KHARTOUM, Apr 20 – The head of the African Union-United Nations peacekeeping mission in the Darfur region of Sudan expressed concern on Friday that rebels are exploiting a deadly standoff between Sudan and South Sudan.
Ibrahim Gambari made the statement following three separate rebel attacks in Darfur last Tuesday.
“In the climate of ongoing tensions between Sudan and South Sudan, I am deeply concerned that armed movements are seeking to destabilise Darfur,” Gambari said.
He said such actions could undermine progress towards peace made since the government last year signed a peace deal in Doha with an alliance of Darfur rebel splinter factions.
“I reiterate my call on the armed movements to discard the logic of war and to join the peace process for the sake of the long-suffering people of Darfur,” Gambari said.
Border clashes between Sudan and South Sudan escalated last week with waves of air strikes hitting the South, and Juba seizing the north’s Heglig oil hub on April 10.

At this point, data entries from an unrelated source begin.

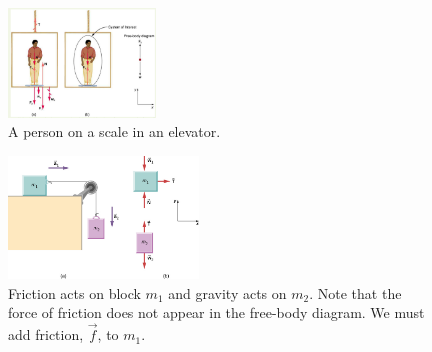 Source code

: \documentclass{article}
\begin{document}
\begin{figure}
\centering
\includegraphics[width=0.35\textwidth,trim=13cm 0cm 0cm 0cm,clip=true]{figures/elevator.png}
\caption{\label{fig:1} A person on a scale in an elevator.}
\end{figure}

\begin{figure}
\centering
\includegraphics[width=0.45\textwidth]{figures/blocks.jpg}
\caption{\label{fig:3} Friction acts on block $m_1$ and gravity acts on $m_2$.  Note that the force of friction does not appear in the free-body diagram.  We must add friction, $\vec{f}$, to $m_1$.}
\end{figure}
\end{document}
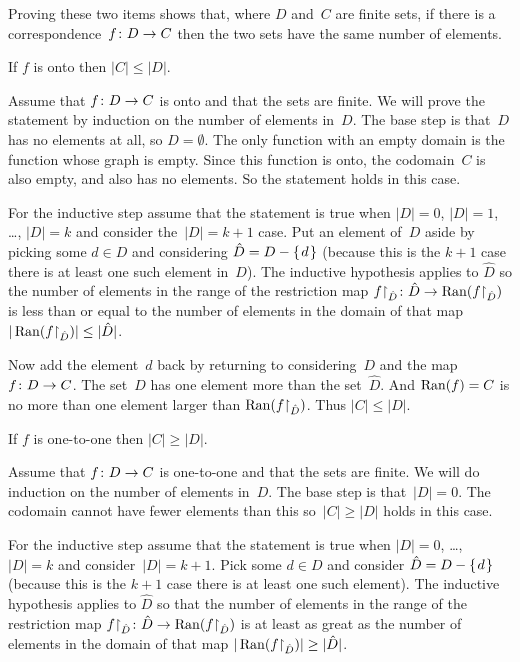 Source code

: \documentclass{test}  %
\begin{document}
\begin{problem}   \label{CorrespondingSetsHaveSameNumberOfElements}
  Proving these two items shows that, 
  where $D$ and~$C$ are finite sets, 
  if there is a correspondence~$\mbox{$f\colon D\to C$}$
  then the two sets have the same number of elements.
\begin{exes}
\begin{exercise}
  If $f$ is onto then $|C|\leq |D|$.
\end{exercise}
\begin{answer}
  Assume that $\mbox{$f\colon D\to C$}$ is onto and
  that the sets are finite.
  We will prove the statement by induction on the number of elements in~$D$.
  The base step is that~$D$ has no elements at all, so $D=\emptyset$.
  The only function with an empty domain is the function whose graph is 
  empty. 
  Since this function is onto, the codomain~$C$ is also empty, 
  and also has no elements.
  So the statement holds in this case.

  For the inductive step assume that the statement is true when $|D|=0$, 
  $|D|=1$, \ldots, $|D|=k$ and consider the~$|D|=k+1$ case.
  Put an element of~$D$ aside by picking some $d\in D$ and considering 
  $\hat{D}=D-\mbox{$\{\hspace{0.1em}d\hspace{0.1em}\}$}$ (because this is the $k+1$ case there is at least
  one such element in~$D$).
  The inductive hypothesis applies to $\hat{D}$ so the number of elements in
  the range of the restriction map 
  $\mbox{${f}\mathord\upharpoonright_{\hat{D}}\colon \hat{D}\to \operatorname{Ran}({f}\mathord\upharpoonright_{\hat{D}})$}$
  is less than or equal to the number of elements in the domain of that map
  $|\operatorname{Ran}({f}\mathord\upharpoonright_{\hat{D}})|\leq |\hat{D}|$.

  Now add the element~$d$ back by returning to considering~$D$ and the 
  map~$\mbox{$f\colon D\to C$}$.
  The set~$D$ has one element more than the set~$\hat{D}$.
  And $\operatorname{Ran}(f)=C$ is no more than one element larger than
  $\operatorname{Ran}({f}\mathord\upharpoonright_{\hat{D}})$.
  Thus $|C|\leq|D|$.  
\end{answer}
\begin{exercise} 
  If $f$ is one-to-one then $|C|\geq |D|$.
\end{exercise}
\begin{answer}
  Assume that $\mbox{$f\colon D\to C$}$ is one-to-one and
  that the sets are finite.
  We will do induction on the number of elements in~$D$.
  The base step is that~$|D|=0$.
  The codomain cannot have fewer elements than this
  so~$|C|\geq |D|$ holds in this case.

  For the inductive step assume that the statement is true when $|D|=0$, 
  \ldots, $|D|=k$ and consider~$|D|=k+1$.
  Pick some $d\in D$ and consider 
  $\hat{D}=D-\mbox{$\{\hspace{0.1em}d\hspace{0.1em}\}$}$ (because this is the $k+1$ case there is at least
  one such element).
  The inductive hypothesis applies to $\hat{D}$ so that 
  the number of elements in the range of the restriction map 
  $\mbox{${f}\mathord\upharpoonright_{\hat{D}}\colon \hat{D}\to \operatorname{Ran}({f}\mathord\upharpoonright_{\hat{D}})$}$
  is at least as great as the number of elements in the domain of that map
  $|\operatorname{Ran}({f}\mathord\upharpoonright_{\hat{D}})|\geq |\hat{D}|$.


\end{answer}
\end{exes}
\end{problem}
\end{document}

The border fighting has sparked fears of all-out war and is the most serious since South Sudan gained independence last July under a peace pact that ended Sudan’s 1983-2005 civil war, in which about two million people died.
In 2003, rebels drawn from Darfur’s non-Arab tribes rose up against the Arab-dominated Khartoum government.
Conflict has continued despite the Doha pact, although much of the violence has degenerated into banditry with a proliferation of splinter factions and militias loosely allied with the government.